[CentOS-devel] Debuginfo packages for CentOS Stream?

Tetsuo Handa

from-centos at i-love.sakura.ne.jp
Thu Dec 31 01:38:58 UTC 2020


I analyzed vmcore (kernel crash dumps) when I was working at a support center
as a technical staff for troubleshooting RHEL/CentOS servers. When using CentOS
in enterprise servers (despite RH does not provide support for CentOS, some
companies/organizations might provide fault-analysis service for CentOS), all
binary/src/debuginfo rpm files are expected to be available without delay and
remain available even after end of life. And

On 2020/12/20 12:11, Mike McGrath wrote:
>>> Once a new RHEL minor release is available, the "RHEL kernel" repository is moved to vault (or deleted?)
>>> and we re-start with an empty "RHEL kernel" repository. We will then add the new RHEL minor release's kernel.
>>
>> I hope that "RHEL kernel" for older RHEL minor releases are not deleted when a new RHEL minor
>> release becomes available.
>>
>>
> I don't think we have a particular retention policy for stream though even
> if we did, a simple local mirror would solve your problem, right?

since the support center I was working at and administrators who install RHEL or
CentOS or Ubuntu are different companies/organizations, maintaining local mirror
servers does not solve my problem.

What is sometimes troublesome and risky is that we need debuginfo rpm files.
I worry that availability of src rpm and debuginfo rpm is rather unreliable.
If debuginfo rpm files were unavailable, it becomes impossible to contribute
like https://lkml.org/lkml/2014/9/19/230 .
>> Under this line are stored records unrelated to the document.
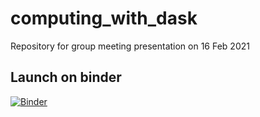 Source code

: # computing_with_dask
Repository for group meeting presentation on 16 Feb 2021

## Launch on binder
[![Binder](https://mybinder.org/badge_logo.svg)](https://mybinder.org/v2/gh/srmnitc/computing_with_dask/main)
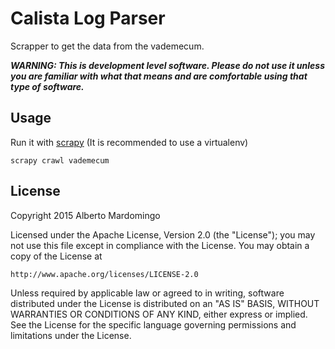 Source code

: Calista Log Parser
====================
Scrapper to get the data from the vademecum.

***WARNING: This is development level software.  Please do not use it unless you
             are familiar with what that means and are comfortable using that type
             of software.***

Usage
---------------------------------------
Run it with [scrapy](http://scrapy.org/) (It is recommended to use a virtualenv)
    
    scrapy crawl vademecum


License
---------------------------------------
Copyright 2015 Alberto Mardomingo

Licensed under the Apache License, Version 2.0 (the "License");
you may not use this file except in compliance with the License.
You may obtain a copy of the License at

    http://www.apache.org/licenses/LICENSE-2.0

Unless required by applicable law or agreed to in writing, software
distributed under the License is distributed on an "AS IS" BASIS,
WITHOUT WARRANTIES OR CONDITIONS OF ANY KIND, either express or implied.
See the License for the specific language governing permissions and
limitations under the License.


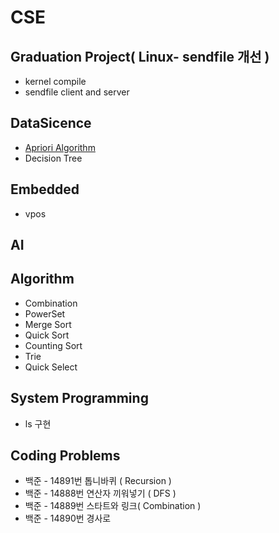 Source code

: # CSE
## Graduation Project( Linux- sendfile 개선 )
* kernel compile
* sendfile client and server
## DataSicence
* [Apriori Algorithm](https://github.com/yja938882/CSE/tree/master/data_science/apriori)
* Decision Tree
## Embedded
* vpos
## AI
## Algorithm
* Combination
* PowerSet
* Merge Sort
* Quick Sort
* Counting Sort
* Trie
* Quick Select
## System Programming
* ls 구현
## Coding Problems
* 백준 - 14891번 톱니바퀴 ( Recursion )
* 백준 - 14888번 연산자 끼워넣기 ( DFS )
* 백준 - 14889번 스타트와 링크( Combination )
* 백준 - 14890번 경사로

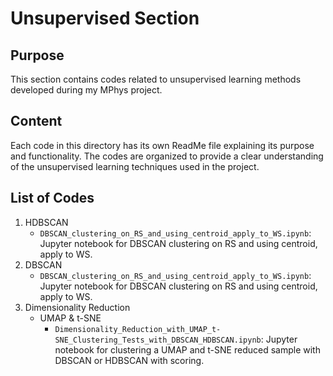 # Unsupervised Section

## Purpose

This section contains codes related to unsupervised learning methods developed during my MPhys project. 

## Content

Each code in this directory has its own ReadMe file explaining its purpose and functionality. The codes are organized to provide a clear understanding of the unsupervised learning techniques used in the project.

## List of Codes

1. HDBSCAN
   - `DBSCAN_clustering_on_RS_and_using_centroid_apply_to_WS.ipynb`: Jupyter notebook for DBSCAN clustering on RS and using centroid, apply to WS.
2. DBSCAN
   - `DBSCAN_clustering_on_RS_and_using_centroid_apply_to_WS.ipynb`: Jupyter notebook for DBSCAN clustering on RS and using centroid, apply to WS.
3. Dimensionality Reduction
   - UMAP & t-SNE
     - `Dimensionality_Reduction_with_UMAP_t-SNE_Clustering_Tests_with_DBSCAN_HDBSCAN.ipynb`: Jupyter notebook for clustering a UMAP and t-SNE reduced sample with DBSCAN or HDBSCAN with scoring.
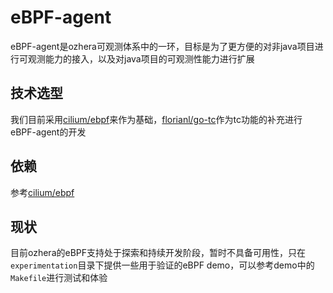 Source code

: # eBPF-agent

eBPF-agent是ozhera可观测体系中的一环，目标是为了更方便的对非java项目进行可观测能力的接入，以及对java项目的可观测性能力进行扩展

## 技术选型
我们目前采用[cilium/ebpf](https://github.com/cilium/ebpf)来作为基础，[florianl/go-tc](https://github.com/florianl/go-tc)作为tc功能的补充进行eBPF-agent的开发

## 依赖
参考[cilium/ebpf](https://github.com/cilium/ebpf/discussions?discussions_q=tc#requirements)

## 现状
目前ozhera的eBPF支持处于探索和持续开发阶段，暂时不具备可用性，只在`experimentation`目录下提供一些用于验证的eBPF demo，可以参考demo中的`Makefile`进行测试和体验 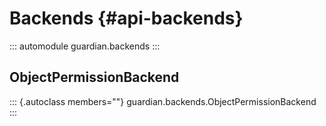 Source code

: # Backends {#api-backends}

::: automodule
guardian.backends
:::

## ObjectPermissionBackend

::: {.autoclass members=""}
guardian.backends.ObjectPermissionBackend
:::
RH has infrastructure for serving all these files, but CentOS's infrastructure
looks poor. For example, although http://debuginfo.centos.org/8/x86_64/Packages/
contains kernel-debuginfo-4.18.0-*.rpm , http://debuginfo.centos.org/8-stream/ is
currently empty.

If binary/src/debuginfo rpm files for CentOS Stream will be removed like Fedora,
the support center I was working at would have to give up providing fault-analysis
service for CentOS Stream. If RH is expecting CentOS Stream users to contribute
with testing/debugging, I think that improving such distribution infrastructure is
important.

If CentOS Linux is moved to CentOS Stream, will this availability problem be solved?